··· Exercise data

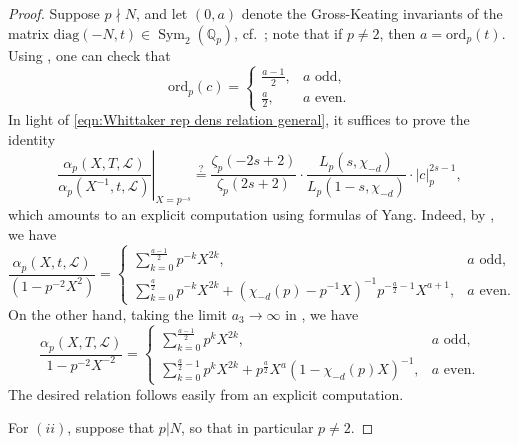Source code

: \documentclass[reqno,oneside]{amsart}
\theoremstyle{plain}
\theoremstyle{remark}
\numberwithin{theorem}{section}
\newcommand{\bbQ}{\mathbb Q}
\newcommand{\calL}{\mathcal L}
\DeclareMathOperator{\Sym}{Sym}
\newcommand{\ord}{\mathrm{ord}}
\begin{document}
	\begin{proof}
		
		
		Suppose $p \nmid N$, and let $(0, a)$ denote the Gross-Keating invariants of the matrix $\mathrm{diag}(-N, t) \in \Sym_2(\bbQ_p)$, cf.\ \cite[Appendix B]{YangLocal2}; note that if $p \neq 2$, then $a = \ord_p(t)$.  Using \cite[Proposition B4]{YangLocal2}, one can check that
		\begin{equation}
		\ord_p(c) =
		\begin{cases}
		\frac{a-1}2, & a \text{ odd}, \\
		\frac{a}{2}, & a \text{ even.}
		\end{cases}
		\end{equation}
		In light of \eqref{eqn:Whittaker rep dens relation general}, it suffices to prove the identity
		\begin{equation}
		\left. \frac{\alpha_p(X, T, \calL)}{\alpha_p(X^{-1}, t, \calL)}\right|_{X = p^{-s}} \stackrel{?}{=}   \frac{ \zeta_p(-2s+2)}{\zeta_p(2s + 2)}\cdot \frac{ L_p(s, \chi_{-d})}{L_p(1-s, \chi_{-d})} \cdot |c|_p^{2s - 1},
		\end{equation}
		which amounts to an explicit computation using formulas of Yang. Indeed, by \cite[Proposition C2]{YangLocal2}, we have
		\begin{equation} \label{eqn:alpha rank 1}
		\frac{\alpha_p(X, t, \calL)}{(1-p^{-2}X^2)} =
		\begin{cases}
		\sum_{k=0}^{\frac{a-1}2}  p^{-k} X^{2k}, & a \text{ odd,} \\[10pt]
		\sum_{k=0}^{\frac{a}2}  p^{-k} X^{2k} + (\chi_{-d}(p) - p^{-1}X)^{-1} p^{-\frac{a}2-1}X^{a+1}, & a \text{ even.}
		\end{cases}
		\end{equation}
		On the other hand, taking the limit  $a_3 \to \infty$ in \cite[Theorem 5.7]{YangLocal2}, we have
		\begin{equation}
		\frac{\alpha_p(X,T,\calL)}{1- p^{-2}X^{-2}} =
		\begin{cases}
		\sum_{k=0}^{\frac{a-1}2}  p^{k} X^{2k}, & a \text{ odd,} \\[10pt]
		\sum_{k=0}^{\frac{a}2-1}  p^{k} X^{2k} + p^{\frac{a}2} X^a(1-\chi_{-d}(p)X)^{-1}, & a \text{ even.}
		\end{cases}
		\end{equation}
		The desired relation follows easily from an explicit computation.
		
		For $(ii)$, suppose that $p| N$, so that in particular $p \neq 2$.
		

\end{proof}
\end{document}
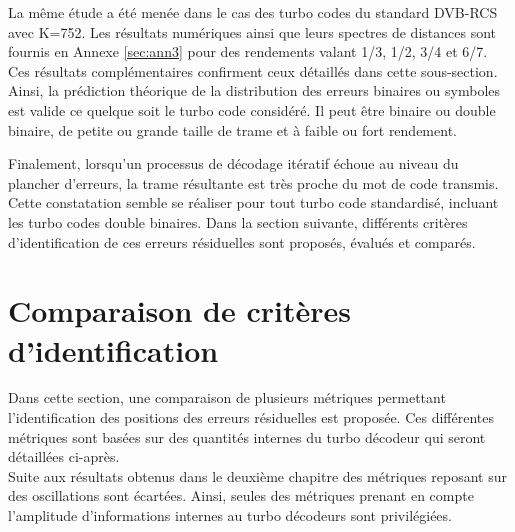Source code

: La même étude a été menée dans le cas des turbo codes du standard DVB-RCS avec K=752. Les résultats numériques ainsi
que leurs spectres de distances sont fournis en Annexe \ref{sec:ann3} pour des rendements valant 1/3, 1/2, 3/4 et 6/7. 
Ces résultats complémentaires confirment ceux détaillés dans cette sous-section. Ainsi, la prédiction théorique de la distribution des erreurs binaires 
ou symboles est valide ce quelque soit le turbo code considéré. Il peut être binaire ou double binaire, de petite ou grande
taille de trame et à faible ou fort rendement.

Finalement, lorsqu'un processus de décodage itératif échoue au niveau du plancher d'erreurs, la trame résultante est très proche du 
mot de code transmis. Cette constatation semble se réaliser pour tout turbo code standardisé, incluant les turbo codes
double binaires. Dans la section suivante, différents critères d'identification de ces erreurs résiduelles sont 
proposés, évalués et comparés.
\newpage
\section{Comparaison de critères d'identification}
Dans cette section, une comparaison de plusieurs métriques permettant l'identification des positions des erreurs résiduelles est 
proposée. Ces différentes métriques sont basées sur des quantités internes du turbo décodeur qui seront détaillées ci-après.\\
Suite aux résultats obtenus dans le deuxième chapitre des métriques reposant sur des oscillations sont écartées. Ainsi, 
seules des métriques prenant en compte l'amplitude d'informations internes au turbo décodeurs sont privilégiées.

······

Required action — For this exercise, transcribe the data above line by line, exactly, with pictures omitted.

Exercise solution —
Source code

: \documentclass[reqno,oneside]{amsart}
\theoremstyle{plain}
\theoremstyle{remark}
\numberwithin{theorem}{section}
\newcommand{\bbQ}{\mathbb Q}
\newcommand{\calL}{\mathcal L}
\DeclareMathOperator{\Sym}{Sym}
\newcommand{\ord}{\mathrm{ord}}
\begin{document}
	\begin{proof}
		
		
		Suppose $p \nmid N$, and let $(0, a)$ denote the Gross-Keating invariants of the matrix $\mathrm{diag}(-N, t) \in \Sym_2(\bbQ_p)$, cf.\ \cite[Appendix B]{YangLocal2}; note that if $p \neq 2$, then $a = \ord_p(t)$.  Using \cite[Proposition B4]{YangLocal2}, one can check that
		\begin{equation}
		\ord_p(c) =
		\begin{cases}
		\frac{a-1}2, & a \text{ odd}, \\
		\frac{a}{2}, & a \text{ even.}
		\end{cases}
		\end{equation}
		In light of \eqref{eqn:Whittaker rep dens relation general}, it suffices to prove the identity
		\begin{equation}
		\left. \frac{\alpha_p(X, T, \calL)}{\alpha_p(X^{-1}, t, \calL)}\right|_{X = p^{-s}} \stackrel{?}{=}   \frac{ \zeta_p(-2s+2)}{\zeta_p(2s + 2)}\cdot \frac{ L_p(s, \chi_{-d})}{L_p(1-s, \chi_{-d})} \cdot |c|_p^{2s - 1},
		\end{equation}
		which amounts to an explicit computation using formulas of Yang. Indeed, by \cite[Proposition C2]{YangLocal2}, we have
		\begin{equation} \label{eqn:alpha rank 1}
		\frac{\alpha_p(X, t, \calL)}{(1-p^{-2}X^2)} =
		\begin{cases}
		\sum_{k=0}^{\frac{a-1}2}  p^{-k} X^{2k}, & a \text{ odd,} \\[10pt]
		\sum_{k=0}^{\frac{a}2}  p^{-k} X^{2k} + (\chi_{-d}(p) - p^{-1}X)^{-1} p^{-\frac{a}2-1}X^{a+1}, & a \text{ even.}
		\end{cases}
		\end{equation}
		On the other hand, taking the limit  $a_3 \to \infty$ in \cite[Theorem 5.7]{YangLocal2}, we have
		\begin{equation}
		\frac{\alpha_p(X,T,\calL)}{1- p^{-2}X^{-2}} =
		\begin{cases}
		\sum_{k=0}^{\frac{a-1}2}  p^{k} X^{2k}, & a \text{ odd,} \\[10pt]
		\sum_{k=0}^{\frac{a}2-1}  p^{k} X^{2k} + p^{\frac{a}2} X^a(1-\chi_{-d}(p)X)^{-1}, & a \text{ even.}
		\end{cases}
		\end{equation}
		The desired relation follows easily from an explicit computation.
		
		For $(ii)$, suppose that $p| N$, so that in particular $p \neq 2$.
		

\end{proof}
\end{document}
Source code

: La même étude a été menée dans le cas des turbo codes du standard DVB-RCS avec K=752. Les résultats numériques ainsi
que leurs spectres de distances sont fournis en Annexe \ref{sec:ann3} pour des rendements valant 1/3, 1/2, 3/4 et 6/7. 
Ces résultats complémentaires confirment ceux détaillés dans cette sous-section. Ainsi, la prédiction théorique de la distribution des erreurs binaires 
ou symboles est valide ce quelque soit le turbo code considéré. Il peut être binaire ou double binaire, de petite ou grande
taille de trame et à faible ou fort rendement.

Finalement, lorsqu'un processus de décodage itératif échoue au niveau du plancher d'erreurs, la trame résultante est très proche du 
mot de code transmis. Cette constatation semble se réaliser pour tout turbo code standardisé, incluant les turbo codes
double binaires. Dans la section suivante, différents critères d'identification de ces erreurs résiduelles sont 
proposés, évalués et comparés.
\newpage
\section{Comparaison de critères d'identification}
Dans cette section, une comparaison de plusieurs métriques permettant l'identification des positions des erreurs résiduelles est 
proposée. Ces différentes métriques sont basées sur des quantités internes du turbo décodeur qui seront détaillées ci-après.\\
Suite aux résultats obtenus dans le deuxième chapitre des métriques reposant sur des oscillations sont écartées. Ainsi, 
seules des métriques prenant en compte l'amplitude d'informations internes au turbo décodeurs sont privilégiées.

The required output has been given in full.